**Exercise details**
Copy each line of the material below that includes the string "para".

**Source material**
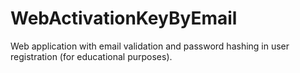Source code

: # WebActivationKeyByEmail
Web application with email validation and password hashing in user registration (for educational purposes).
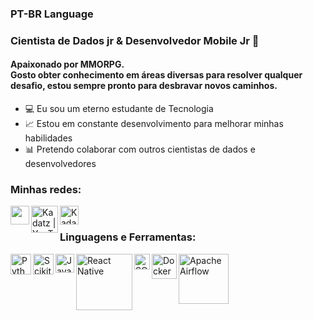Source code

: ### PT-BR Language
### Cientista de Dados jr & Desenvolvedor Mobile Jr 👋

#### Apaixonado por MMORPG. </br> Gosto obter conhecimento em áreas diversas para resolver qualquer desafio, estou sempre pronto para desbravar novos caminhos.

- 💻 Eu sou um eterno estudante de Tecnologia
- 📈 Estou em constante desenvolvimento para melhorar minhas habilidades
- 📊 Pretendo colaborar com outros cientistas de dados e desenvolvedores

### Minhas redes:

[<img align="left"  width="30px"  src="https://th.bing.com/th/id/R.94b349e64a0e7f2fee5768d0a7931b82?rik=AnwUVYsXcunnaw&pid=ImgRaw&r=0" />](https://www.linkedin.com/in/datascience-dorivan/)

[<img align="left" alt="Kadatz | YouTube" width="43px" src="https://1.bp.blogspot.com/-zPnHKpUdViY/X0OzA6pRnXI/AAAAAAAAAQM/LZQbELfm9BQK6nIkju-1t4KqMVxcPkRdQCLcBGAsYHQ/s1912/logo%2Byt%2Byogiancreative1.png" />](https://www.youtube.com/channel/UCdiC_le9fLGy3Fj09NL0rzA)

[<img align="left" alt="Kadatz | Kaggle" width="30px" src="https://cdn4.iconfinder.com/data/icons/logos-and-brands/512/189_Kaggle_logo_logos-512.png" />](https://www.kaggle.com/dorivankadatz)


<br />

### Linguagens e Ferramentas:

<img align="left" alt="Python" width="33px" src="https://cdn3.iconfinder.com/data/icons/logos-and-brands-adobe/512/267_Python-512.png" />

<img align="left" alt="Scikit Learn" width="33px" src="https://celsocestaro.com.br/wp-content/uploads/2020/06/scikit-learn.jpg" />

<img align="left" alt="Java Script" width="30px" src="https://upload.wikimedia.org/wikipedia/commons/thumb/6/6a/JavaScript-logo.png/800px-JavaScript-logo.png" />

<img align="left" alt="React Native" width="90px" src="https://logos-download.com/wp-content/uploads/2016/09/React_logo_wordmark.png" />

<img align="left" alt="SQL Language" width="25px" src="https://seeklogo.com/images/A/azure-sql-database-logo-D7A32C9CD9-seeklogo.com.png" />

<img align="left" alt="Docker" width="40px" src="https://th.bing.com/th/id/R.f56174382f698556d4d63de4d8c70e48?rik=7TNZh0Qu7rB3qg&riu=http%3a%2f%2flogos-download.com%2fwp-content%2fuploads%2f2016%2f09%2fDocker_logo.png&ehk=3bIEk6kEfOfkM%2fXL3vD30cFCffWkz%2fhymoTC2pq9GVU%3d&risl=&pid=ImgRaw&r=0" />

<img align="left" alt="Apache Airflow" width="80px" src="https://upload.wikimedia.org/wikipedia/commons/d/de/AirflowLogo.png" />





<br />
<br />
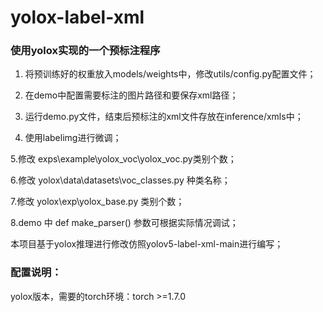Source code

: # yolox-label-xml

### 使用yolox实现的一个预标注程序

1. 将预训练好的权重放入models/weights中，修改utils/config.py配置文件；

2. 在demo中配置需要标注的图片路径和要保存xml路径；

3. 运行demo.py文件，结束后预标注的xml文件存放在inference/xmls中；

4. 使用labelimg进行微调；

  5.修改 exps\example\yolox_voc\yolox_voc.py类别个数；

  6.修改 yolox\data\datasets\voc_classes.py 种类名称；

  7.修改 yolox\exp\yolox_base.py 类别个数；

  8.demo 中 def make_parser() 参数可根据实际情况调试；

  本项目基于yolox推理进行修改仿照yolov5-label-xml-main进行编写；



### 配置说明：

  yolox版本，需要的torch环境：torch  >=1.7.0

**Your response**
#### Apaixonado por MMORPG. </br> Gosto obter conhecimento em áreas diversas para resolver qualquer desafio, estou sempre pronto para desbravar novos caminhos.
- 📈 Estou em constante desenvolvimento para melhorar minhas habilidades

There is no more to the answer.